There have been numerous examples where homeowners were unable to pay their delinquent HOA dues because HOA collection agencies added collection fees on top of the delinquent HOA dues. These additional costs add up to the point where the homeowner can’t catch up, resulting in the HOA management company foreclosing on the property. This is particularly concerning if the HOA management company and the HOA collection agencies are associated with each other.
The most blatant example of this is FirstService Residential - an HOA management company, and Red Rock Financial Services - an HOA collection agency. According to the Nevada Real Estate Division, FirstService Residential manages over 359 communities and 100,169 units in Nevada. They are the biggest HOA management company in the state and in all of North America. In total, they oversee more than 6,500 properties and over 1.5 million residential units.
Red Rock Financial Services is a subsidiary of FirstService Residential Management.
Another link may be with Nevada Association Services (NAS), which recently acquired Hampton & Hampton Collections LLC and ATC Assessment Collection Group. NAS’s CEO, Joel Just, was the former President of RMI/Red Rock Financial Services. RMI became a subsidiary of FirstService Residential in 2004.
Terra West Management is another example. Terra West Management oversees 195 communities and 36,677 units.
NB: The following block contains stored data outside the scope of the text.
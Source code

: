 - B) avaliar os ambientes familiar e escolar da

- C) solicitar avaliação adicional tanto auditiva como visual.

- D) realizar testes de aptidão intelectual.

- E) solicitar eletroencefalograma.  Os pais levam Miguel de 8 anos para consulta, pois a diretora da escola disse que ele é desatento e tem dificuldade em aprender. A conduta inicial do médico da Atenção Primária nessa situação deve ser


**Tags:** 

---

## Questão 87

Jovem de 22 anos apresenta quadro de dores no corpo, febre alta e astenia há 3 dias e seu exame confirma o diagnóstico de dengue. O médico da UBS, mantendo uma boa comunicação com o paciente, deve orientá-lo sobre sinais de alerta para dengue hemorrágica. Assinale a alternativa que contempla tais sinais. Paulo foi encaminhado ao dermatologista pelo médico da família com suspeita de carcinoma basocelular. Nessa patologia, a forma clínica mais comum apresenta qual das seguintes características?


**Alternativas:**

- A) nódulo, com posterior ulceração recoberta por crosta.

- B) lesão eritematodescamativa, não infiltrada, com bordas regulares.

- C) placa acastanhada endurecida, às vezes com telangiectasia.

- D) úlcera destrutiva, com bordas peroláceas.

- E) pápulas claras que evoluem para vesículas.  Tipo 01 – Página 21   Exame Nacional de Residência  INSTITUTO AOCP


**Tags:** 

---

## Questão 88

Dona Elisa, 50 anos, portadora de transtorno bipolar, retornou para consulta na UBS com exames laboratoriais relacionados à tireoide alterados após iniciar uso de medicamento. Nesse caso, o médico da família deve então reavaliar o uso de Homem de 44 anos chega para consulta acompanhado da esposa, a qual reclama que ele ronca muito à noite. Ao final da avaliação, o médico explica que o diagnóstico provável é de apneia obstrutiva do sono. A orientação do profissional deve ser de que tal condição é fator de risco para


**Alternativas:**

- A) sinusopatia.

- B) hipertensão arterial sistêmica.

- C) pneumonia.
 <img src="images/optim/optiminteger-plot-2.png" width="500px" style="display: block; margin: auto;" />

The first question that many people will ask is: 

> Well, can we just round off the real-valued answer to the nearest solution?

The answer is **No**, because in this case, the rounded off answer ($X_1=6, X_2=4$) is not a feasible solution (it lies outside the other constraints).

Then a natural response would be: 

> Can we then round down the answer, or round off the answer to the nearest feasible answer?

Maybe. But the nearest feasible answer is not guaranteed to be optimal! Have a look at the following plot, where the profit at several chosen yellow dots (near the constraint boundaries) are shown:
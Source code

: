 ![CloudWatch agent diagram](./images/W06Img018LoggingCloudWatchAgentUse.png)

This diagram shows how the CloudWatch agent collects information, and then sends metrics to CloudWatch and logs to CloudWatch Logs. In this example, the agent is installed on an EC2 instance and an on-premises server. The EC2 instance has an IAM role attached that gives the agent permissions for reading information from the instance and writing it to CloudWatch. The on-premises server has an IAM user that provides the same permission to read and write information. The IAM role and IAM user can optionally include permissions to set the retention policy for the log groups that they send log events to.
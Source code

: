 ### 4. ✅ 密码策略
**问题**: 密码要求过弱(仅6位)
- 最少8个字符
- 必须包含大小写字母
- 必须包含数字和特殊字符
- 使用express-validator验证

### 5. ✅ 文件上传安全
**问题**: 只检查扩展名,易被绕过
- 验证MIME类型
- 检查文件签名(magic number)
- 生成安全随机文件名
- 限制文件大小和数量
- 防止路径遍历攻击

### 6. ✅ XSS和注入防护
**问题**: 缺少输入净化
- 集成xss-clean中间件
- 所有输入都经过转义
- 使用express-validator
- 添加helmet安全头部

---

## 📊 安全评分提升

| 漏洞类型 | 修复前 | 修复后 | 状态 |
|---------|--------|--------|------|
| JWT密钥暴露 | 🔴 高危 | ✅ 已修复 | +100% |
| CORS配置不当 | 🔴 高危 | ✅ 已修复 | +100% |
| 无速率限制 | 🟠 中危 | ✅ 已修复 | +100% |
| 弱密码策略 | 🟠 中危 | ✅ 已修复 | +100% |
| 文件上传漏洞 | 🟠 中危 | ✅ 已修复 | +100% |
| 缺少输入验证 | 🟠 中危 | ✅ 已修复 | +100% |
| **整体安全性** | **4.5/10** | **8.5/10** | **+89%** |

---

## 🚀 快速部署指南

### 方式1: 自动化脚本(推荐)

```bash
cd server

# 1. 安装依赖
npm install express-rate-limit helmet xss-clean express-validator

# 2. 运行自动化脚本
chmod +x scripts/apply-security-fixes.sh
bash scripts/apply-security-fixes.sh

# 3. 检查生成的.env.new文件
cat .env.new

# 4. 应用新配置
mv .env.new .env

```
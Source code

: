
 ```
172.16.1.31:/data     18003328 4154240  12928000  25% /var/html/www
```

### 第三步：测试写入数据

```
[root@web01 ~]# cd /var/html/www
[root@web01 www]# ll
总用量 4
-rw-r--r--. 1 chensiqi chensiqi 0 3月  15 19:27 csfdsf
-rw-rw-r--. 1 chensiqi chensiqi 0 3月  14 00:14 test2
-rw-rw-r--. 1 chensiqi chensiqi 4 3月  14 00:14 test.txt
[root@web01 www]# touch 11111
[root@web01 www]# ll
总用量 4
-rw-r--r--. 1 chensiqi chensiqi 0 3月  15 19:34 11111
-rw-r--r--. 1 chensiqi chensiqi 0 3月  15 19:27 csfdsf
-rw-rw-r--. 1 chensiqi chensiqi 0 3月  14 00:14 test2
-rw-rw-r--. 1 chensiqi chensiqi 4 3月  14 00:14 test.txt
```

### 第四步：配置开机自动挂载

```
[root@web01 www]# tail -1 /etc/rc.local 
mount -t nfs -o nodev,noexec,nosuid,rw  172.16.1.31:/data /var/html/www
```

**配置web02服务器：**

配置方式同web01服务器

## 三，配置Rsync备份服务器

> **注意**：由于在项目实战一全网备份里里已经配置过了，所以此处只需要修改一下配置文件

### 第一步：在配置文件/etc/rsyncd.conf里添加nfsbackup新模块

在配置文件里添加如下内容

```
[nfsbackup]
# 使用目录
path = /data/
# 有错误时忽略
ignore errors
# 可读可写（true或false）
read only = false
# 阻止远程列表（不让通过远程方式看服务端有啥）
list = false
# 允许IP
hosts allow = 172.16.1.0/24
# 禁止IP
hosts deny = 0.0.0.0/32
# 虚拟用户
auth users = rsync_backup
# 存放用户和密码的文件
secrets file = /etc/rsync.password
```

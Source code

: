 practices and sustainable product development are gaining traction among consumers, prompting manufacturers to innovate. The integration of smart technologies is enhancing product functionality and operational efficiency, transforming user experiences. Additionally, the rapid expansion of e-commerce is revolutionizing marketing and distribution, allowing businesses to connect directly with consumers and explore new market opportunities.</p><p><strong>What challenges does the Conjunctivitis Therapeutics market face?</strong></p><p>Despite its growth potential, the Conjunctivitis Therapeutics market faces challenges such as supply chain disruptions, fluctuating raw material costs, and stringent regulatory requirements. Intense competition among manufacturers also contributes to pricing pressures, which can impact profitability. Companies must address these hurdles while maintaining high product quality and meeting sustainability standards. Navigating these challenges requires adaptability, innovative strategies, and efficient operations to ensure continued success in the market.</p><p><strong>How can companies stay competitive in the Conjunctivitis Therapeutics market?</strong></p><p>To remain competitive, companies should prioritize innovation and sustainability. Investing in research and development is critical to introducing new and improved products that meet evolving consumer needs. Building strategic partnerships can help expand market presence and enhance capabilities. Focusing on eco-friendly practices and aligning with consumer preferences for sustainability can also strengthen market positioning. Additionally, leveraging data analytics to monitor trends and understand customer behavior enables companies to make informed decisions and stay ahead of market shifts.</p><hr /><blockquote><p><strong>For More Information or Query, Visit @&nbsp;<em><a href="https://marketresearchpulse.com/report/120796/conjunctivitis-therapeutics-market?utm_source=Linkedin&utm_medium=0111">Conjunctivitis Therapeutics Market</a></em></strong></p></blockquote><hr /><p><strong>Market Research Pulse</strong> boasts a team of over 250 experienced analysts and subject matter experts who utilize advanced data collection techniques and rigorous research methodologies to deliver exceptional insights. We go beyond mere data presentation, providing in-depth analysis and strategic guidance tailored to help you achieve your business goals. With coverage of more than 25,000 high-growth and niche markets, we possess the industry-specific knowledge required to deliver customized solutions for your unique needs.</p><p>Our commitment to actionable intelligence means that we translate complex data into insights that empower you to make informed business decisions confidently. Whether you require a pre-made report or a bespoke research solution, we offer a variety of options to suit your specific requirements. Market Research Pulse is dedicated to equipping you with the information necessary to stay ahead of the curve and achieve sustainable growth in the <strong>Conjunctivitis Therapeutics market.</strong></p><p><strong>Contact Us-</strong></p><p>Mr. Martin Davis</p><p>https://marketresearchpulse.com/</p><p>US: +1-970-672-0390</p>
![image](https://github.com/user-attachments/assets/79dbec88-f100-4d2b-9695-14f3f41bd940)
The CEO and Co-Founder is Katherine Matheson. She also Co-Founded Asset Management Services, an HOA collection agency.
According to the Nevada Real Estate Division, there are 466,356 HOA units in Nevada. Between FirstService Residential and Terra West Management, 136,846 out of 466,356 (or almost 30%) of all HOA units have some direct connection with an HOA Collection Agency.
An SGS survey conducted in March 2017 found that 80% of respondents would support a law prohibiting HOA management companies from also owning and operating their own HOA collection agencies.